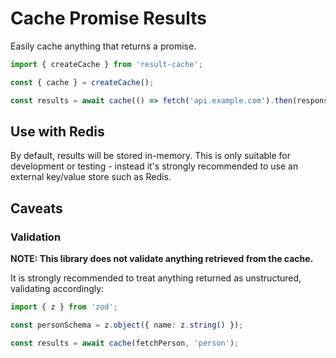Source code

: # Cache Promise Results

Easily cache anything that returns a promise.

```ts
import { createCache } from 'result-cache';

const { cache } = createCache();

const results = await cache(() => fetch('api.example.com').then(response => response.json()), 'results');

```

## Use with Redis

By default, results will be stored in-memory. This is only suitable for development or testing - instead it's strongly recommended to use an external key/value store such as Redis.

## Caveats

### Validation

**NOTE: This library does not validate anything retrieved from the cache.**

It is strongly recommended to treat anything returned as unstructured, validating accordingly:

```ts
import { z } from 'zod';

const personSchema = z.object({ name: z.string() });

const results = await cache(fetchPerson, 'person');
```

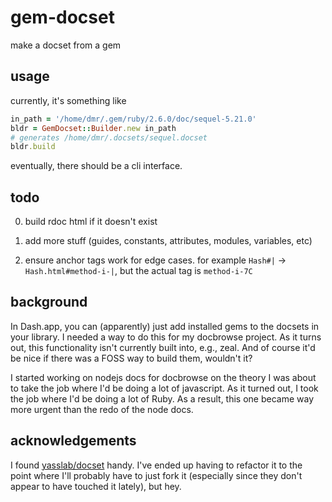 gem-docset
==========

make a docset from a gem

usage
-----

currently, it's something like

```ruby
in_path = '/home/dmr/.gem/ruby/2.6.0/doc/sequel-5.21.0'
bldr = GemDocset::Builder.new in_path
# generates /home/dmr/.docsets/sequel.docset
bldr.build
```

eventually, there should be a cli interface.

todo
----

0. build rdoc html if it doesn't exist

1. add more stuff (guides, constants, attributes, modules, variables, etc)

2. ensure anchor tags work for edge cases. for example `Hash#|` ->
   `Hash.html#method-i-|`, but the actual tag is `method-i-7C`

background
----------

In Dash.app, you can (apparently) just add installed gems to the
docsets in your library. I needed a way to do this for my docbrowse
project. As it turns out, this functionality isn't currently built
into, e.g., zeal. And of course it'd be nice if there was a FOSS way
to build them, wouldn't it?

I started working on nodejs docs for docbrowse on the theory I was
about to take the job where I'd be doing a lot of javascript. As it
turned out, I took the job where I'd be doing a lot of Ruby. As a
result, this one became way more urgent than the redo of the node
docs.

acknowledgements
-----------------

I found [yasslab/docset](https://github.com/yasslab/docset) handy.
I've ended up having to refactor it to the point where I'll probably
have to just fork it (especially since they don't appear to have
touched it lately), but hey.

## Brief
Write out, word for word, every line from the one containing "result, this one" through the last line of the records above.

## The answer
result, this one became way more urgent than the redo of the node
docs.

acknowledgements
-----------------

I found [yasslab/docset](https://github.com/yasslab/docset) handy.
I've ended up having to refactor it to the point where I'll probably
have to just fork it (especially since they don't appear to have
touched it lately), but hey.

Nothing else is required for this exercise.